En contexto de pandemia nos seguimos cuidando, recibimos el 2021 manteniendo el más alto estándar en el cuidado de la Salud Sexual.

En Centro Plenus nos esforzamos en cuidar la Salud Sexual de todos y todas, adhiriéndonos desde el inicio de la alerta sanitaria, a los protocolos y a las medidas de seguridad desarrolladas por las autoridades sanitarias.

Adoptamos todas aquellas estrategias que nos ayuden a a prevenir el impacto que la crisis sanitaria está generando sobre la sexualidad de la población, y a continuar brindando una asistencia sexológica integral de primer nivel.

Es nuestro constante desafío mantener el más alto estándar en la prevención y la asistencia de los trastornos que afectan a la sexualidad, sobre todo en el contexto de la pandemia actual.

Con el fin de acercar nuestros servicios a la población, en tiempos de confinamiento, hemos optado por potenciar al máximo la actividad de consultas no presenciales.
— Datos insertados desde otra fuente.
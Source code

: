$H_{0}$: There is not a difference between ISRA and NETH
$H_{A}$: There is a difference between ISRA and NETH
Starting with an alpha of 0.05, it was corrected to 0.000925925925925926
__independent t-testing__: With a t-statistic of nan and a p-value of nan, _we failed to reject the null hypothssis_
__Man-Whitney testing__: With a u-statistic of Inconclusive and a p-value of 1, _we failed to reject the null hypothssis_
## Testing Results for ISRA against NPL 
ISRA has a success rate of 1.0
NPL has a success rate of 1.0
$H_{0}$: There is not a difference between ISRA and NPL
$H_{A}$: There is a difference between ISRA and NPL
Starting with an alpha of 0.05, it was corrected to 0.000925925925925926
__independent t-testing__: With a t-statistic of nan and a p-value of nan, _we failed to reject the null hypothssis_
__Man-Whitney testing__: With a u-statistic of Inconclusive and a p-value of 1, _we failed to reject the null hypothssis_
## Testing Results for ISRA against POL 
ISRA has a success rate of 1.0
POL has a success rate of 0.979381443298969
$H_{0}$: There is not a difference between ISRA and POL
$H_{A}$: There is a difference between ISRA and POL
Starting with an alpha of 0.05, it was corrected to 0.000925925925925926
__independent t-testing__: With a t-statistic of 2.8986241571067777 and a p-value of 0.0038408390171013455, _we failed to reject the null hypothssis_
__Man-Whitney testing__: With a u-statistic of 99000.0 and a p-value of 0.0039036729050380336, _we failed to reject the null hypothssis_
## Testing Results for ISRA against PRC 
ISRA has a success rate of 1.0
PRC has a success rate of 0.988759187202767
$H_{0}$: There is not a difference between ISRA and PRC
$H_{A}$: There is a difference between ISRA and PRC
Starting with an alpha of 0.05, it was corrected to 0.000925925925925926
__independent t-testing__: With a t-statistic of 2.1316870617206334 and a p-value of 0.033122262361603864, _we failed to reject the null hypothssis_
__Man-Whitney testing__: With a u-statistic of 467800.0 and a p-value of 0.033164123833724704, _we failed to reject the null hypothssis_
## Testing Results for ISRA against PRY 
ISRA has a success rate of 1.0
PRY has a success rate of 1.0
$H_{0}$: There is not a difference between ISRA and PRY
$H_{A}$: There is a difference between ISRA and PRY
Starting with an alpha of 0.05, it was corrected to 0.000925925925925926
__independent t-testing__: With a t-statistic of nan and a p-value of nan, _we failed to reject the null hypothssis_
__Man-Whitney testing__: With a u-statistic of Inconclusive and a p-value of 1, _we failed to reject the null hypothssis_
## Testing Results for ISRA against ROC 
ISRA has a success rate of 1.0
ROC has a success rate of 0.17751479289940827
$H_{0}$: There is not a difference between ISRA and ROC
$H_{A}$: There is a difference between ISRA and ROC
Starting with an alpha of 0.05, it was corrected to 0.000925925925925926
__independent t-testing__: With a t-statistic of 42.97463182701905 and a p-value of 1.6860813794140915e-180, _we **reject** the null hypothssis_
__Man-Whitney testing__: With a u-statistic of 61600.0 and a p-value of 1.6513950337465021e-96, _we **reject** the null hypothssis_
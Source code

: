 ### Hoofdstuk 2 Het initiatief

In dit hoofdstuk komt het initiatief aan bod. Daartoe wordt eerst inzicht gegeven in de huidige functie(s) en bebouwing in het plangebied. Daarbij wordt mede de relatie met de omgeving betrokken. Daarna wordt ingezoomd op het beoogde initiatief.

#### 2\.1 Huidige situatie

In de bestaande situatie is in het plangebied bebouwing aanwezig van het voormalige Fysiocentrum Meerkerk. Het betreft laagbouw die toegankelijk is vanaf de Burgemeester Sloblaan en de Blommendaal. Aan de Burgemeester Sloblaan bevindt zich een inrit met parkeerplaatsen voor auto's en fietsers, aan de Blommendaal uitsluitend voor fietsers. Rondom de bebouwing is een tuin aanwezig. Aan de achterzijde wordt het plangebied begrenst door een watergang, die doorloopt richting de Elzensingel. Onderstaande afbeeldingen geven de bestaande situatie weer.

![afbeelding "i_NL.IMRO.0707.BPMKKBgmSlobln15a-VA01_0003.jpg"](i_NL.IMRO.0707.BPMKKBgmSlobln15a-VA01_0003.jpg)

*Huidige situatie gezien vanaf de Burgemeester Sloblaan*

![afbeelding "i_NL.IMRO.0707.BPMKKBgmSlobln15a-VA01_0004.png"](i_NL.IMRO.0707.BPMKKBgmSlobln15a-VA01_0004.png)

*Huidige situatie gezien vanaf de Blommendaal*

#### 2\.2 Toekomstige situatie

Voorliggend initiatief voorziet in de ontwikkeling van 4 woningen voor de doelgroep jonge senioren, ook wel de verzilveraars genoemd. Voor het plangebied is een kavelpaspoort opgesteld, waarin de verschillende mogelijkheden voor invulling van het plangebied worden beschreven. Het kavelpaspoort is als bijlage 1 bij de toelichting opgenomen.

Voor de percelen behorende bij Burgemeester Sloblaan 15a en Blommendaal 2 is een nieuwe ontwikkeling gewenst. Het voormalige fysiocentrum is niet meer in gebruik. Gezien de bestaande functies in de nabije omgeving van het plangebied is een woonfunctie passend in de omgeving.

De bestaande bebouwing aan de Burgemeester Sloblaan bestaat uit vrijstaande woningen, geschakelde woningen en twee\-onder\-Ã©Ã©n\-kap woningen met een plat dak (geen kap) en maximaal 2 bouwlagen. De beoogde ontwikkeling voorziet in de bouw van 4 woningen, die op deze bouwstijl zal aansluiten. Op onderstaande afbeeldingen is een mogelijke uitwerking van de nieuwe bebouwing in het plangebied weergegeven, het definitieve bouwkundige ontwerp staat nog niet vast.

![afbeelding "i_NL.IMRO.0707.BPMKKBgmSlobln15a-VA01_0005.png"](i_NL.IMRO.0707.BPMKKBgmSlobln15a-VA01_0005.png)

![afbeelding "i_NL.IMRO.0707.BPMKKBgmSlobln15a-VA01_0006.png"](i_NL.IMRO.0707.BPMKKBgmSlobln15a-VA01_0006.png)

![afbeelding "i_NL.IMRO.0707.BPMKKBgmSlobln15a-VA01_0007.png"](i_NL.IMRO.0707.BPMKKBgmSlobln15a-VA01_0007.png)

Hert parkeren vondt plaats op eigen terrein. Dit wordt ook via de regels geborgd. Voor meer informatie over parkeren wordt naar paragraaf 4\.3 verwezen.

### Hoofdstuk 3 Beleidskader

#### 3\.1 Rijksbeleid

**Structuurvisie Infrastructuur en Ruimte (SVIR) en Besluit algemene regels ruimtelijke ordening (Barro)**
Desarrollamos el servicio de consulta remota a través de Videoconsultas, las que se sumaron a las consultas presenciales, on-line y telefónicas vigentes, poniendo al alcance de la población la asistencia sexológica sin salir del hogar.

Esta fórmula es particularmente útil para una primera valoración diagnóstica y orientación terapéutica, así como para llevar adelante un tratamiento en aquellos casos que no sea indispensable el exámen físico, y cuando la anamnesis del experto resulte suficiente para orientarnos sobre las estrategias diagnósticas y terapéuticas sucesivas, sin necesidad de valorar presencialmente al paciente. De este modo, en pacientes con disfunción eréctil, eyaculación precoz, anorgasmia femenina, bajo deseo sexual, etc., cuya etiología sea principalmente psicológica, probablemente un protocolo de consultas presenciales y /o virtuales resulte suficiente para lograr un buen resultado.

En nuestra experiencia, la modalidad de asistencia virtual viene arrojando resultados muy positivos, posibilitando el acceso casi inmediato a un tratamiento sexológico integral de excelencia, favoreciendo la reserva y el anonimato, optimizando los tiempos del usuario, estrechando el vínculo con la institución y su equipo de especialistas, y maximizando la prevención del contagio por COVID-19.   A su vez este desarrollo tecnológico ha permitido extender progresivamente los servicios de asistencia sexológica a pacientes que viven en diversos países el mundo.